Monday, February 20, 2017

Beta Culture EDU


There's a new epidemic invading our software and devices -- maybe you have noticed it. You just downloaded an app suddenly it crashes. Maybe your phone restarts at odd times. Your buggy video game keeps lagging. These sometimes annoying, sometimes odd, sometimes infuriating moments are signals to an increasingly prevalent beta culture.

Strange term, I know. For those that aren't familiar, beta culture is a trend where products that typically spend weeks or months in testing are finding their way to your fingertips much more quickly. It used to be that testing cycles ruled release dates. Nothing made it out until it was perfect--until enough data had been collected to ensure that test groups were satisfied with a product. Now, many companies are willing to put an imperfect product in your hands knowingly, realizing that you won't mind. In fact, you have become the beta tester. You are providing feedback directly about the product you have invested in, hoping that it will improve.

When we think about the implications this has for our culture--and education by extension--this is actually a pretty interesting mindset shift. We have gone from expecting perfection and refusing anything less, to accepting an interesting idea on its merit. And wanting more enough that we are willing to be part of the growth future of the product.

Another interesting implication of this shift is the acknowledgment of the audience as the barometer for success. Sometimes our vision for a product isn't even what people want -- maybe they like a feature or an interface -- something that isn't even essential to the original idea.

I like this graphic from Demetri Martin that shows what success looks like - it's an involved journey that takes you many places, not a straight shot from point A to point B.


Beta culture actually suggests another wrinkle to this graphic. That we recognize it's a process. We accept something isn't perfect, and that's okay. We still put our idea out for the world to see, and use the feedback to create something people really love.

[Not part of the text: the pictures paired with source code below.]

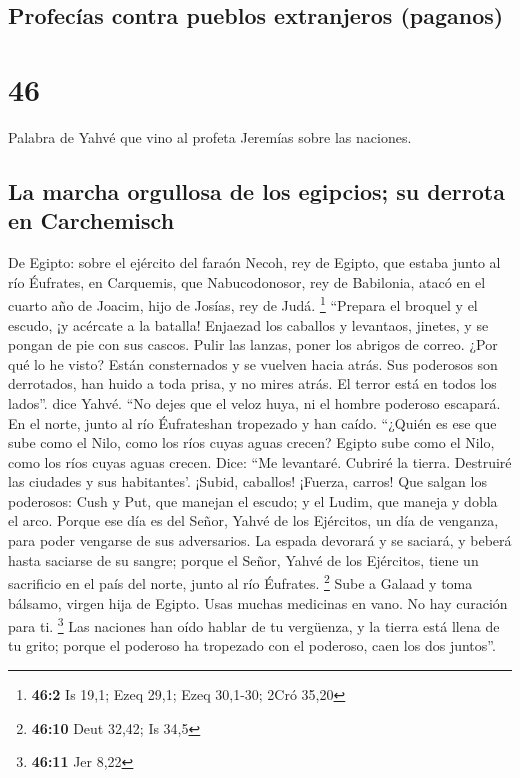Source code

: \hypertarget{profecuxedas-contra-pueblos-extranjeros-paganos}{%
\subsection{Profecías contra pueblos extranjeros
(paganos)}\label{profecuxedas-contra-pueblos-extranjeros-paganos}}

\hypertarget{section-45}{%
\section{46}\label{section-45}}

 Palabra de Yahvé que vino al profeta Jeremías sobre las
naciones.

\hypertarget{la-marcha-orgullosa-de-los-egipcios-su-derrota-en-carchemisch}{%
\subsection{La marcha orgullosa de los egipcios; su derrota en
Carchemisch}\label{la-marcha-orgullosa-de-los-egipcios-su-derrota-en-carchemisch}}

 De Egipto: sobre el ejército del faraón Necoh, rey de
Egipto, que estaba junto al río Éufrates, en Carquemis, que
Nabucodonosor, rey de Babilonia, atacó en el cuarto año de Joacim, hijo
de Josías, rey de Judá. \footnote{\textbf{46:2} Is 19,1; Ezeq 29,1; Ezeq
  30,1-30; 2Cró 35,20}  ``Prepara el broquel y el escudo,
¡y acércate a la batalla!  Enjaezad los caballos y
levantaos, jinetes, y se pongan de pie con sus cascos. Pulir las lanzas,
poner los abrigos de correo.  ¿Por qué lo he visto? Están
consternados y se vuelven hacia atrás. Sus poderosos son derrotados, han
huido a toda prisa, y no mires atrás. El terror está en todos los
lados''. dice Yahvé.  ``No dejes que el veloz huya, ni el
hombre poderoso escapará. En el norte, junto al río Éufrateshan
tropezado y han caído.  ``¿Quién es ese que sube como el
Nilo, como los ríos cuyas aguas crecen?  Egipto sube como
el Nilo, como los ríos cuyas aguas crecen. Dice: ``Me levantaré. Cubriré
la tierra. Destruiré las ciudades y sus habitantes'. 
¡Subid, caballos! ¡Fuerza, carros! Que salgan los poderosos: Cush y Put,
que manejan el escudo; y el Ludim, que maneja y dobla el arco.
 Porque ese día es del Señor, Yahvé de los Ejércitos, un
día de venganza, para poder vengarse de sus adversarios. La espada
devorará y se saciará, y beberá hasta saciarse de su sangre; porque el
Señor, Yahvé de los Ejércitos, tiene un sacrificio en el país del norte,
junto al río Éufrates. \footnote{\textbf{46:10} Deut 32,42; Is 34,5}
 Sube a Galaad y toma bálsamo, virgen hija de Egipto.
Usas muchas medicinas en vano. No hay curación para ti. \footnote{\textbf{46:11}
  Jer 8,22}  Las naciones han oído hablar de tu
vergüenza, y la tierra está llena de tu grito; porque el poderoso ha
tropezado con el poderoso, caen los dos juntos''.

How can we change assessment or our vision of academic success to reflect this cultural shift? How can we create feedback models that will inform development of ideas in ways that best meet the needs of our audience?

I don't know all the answers to those questions, but I think this is something we should definitely consider as we look to the future. When we emphasize things like growth mindset, entrepreneurial spirit, and design thinking, we must concede that beta culture is naturally a part of that. How can we use it?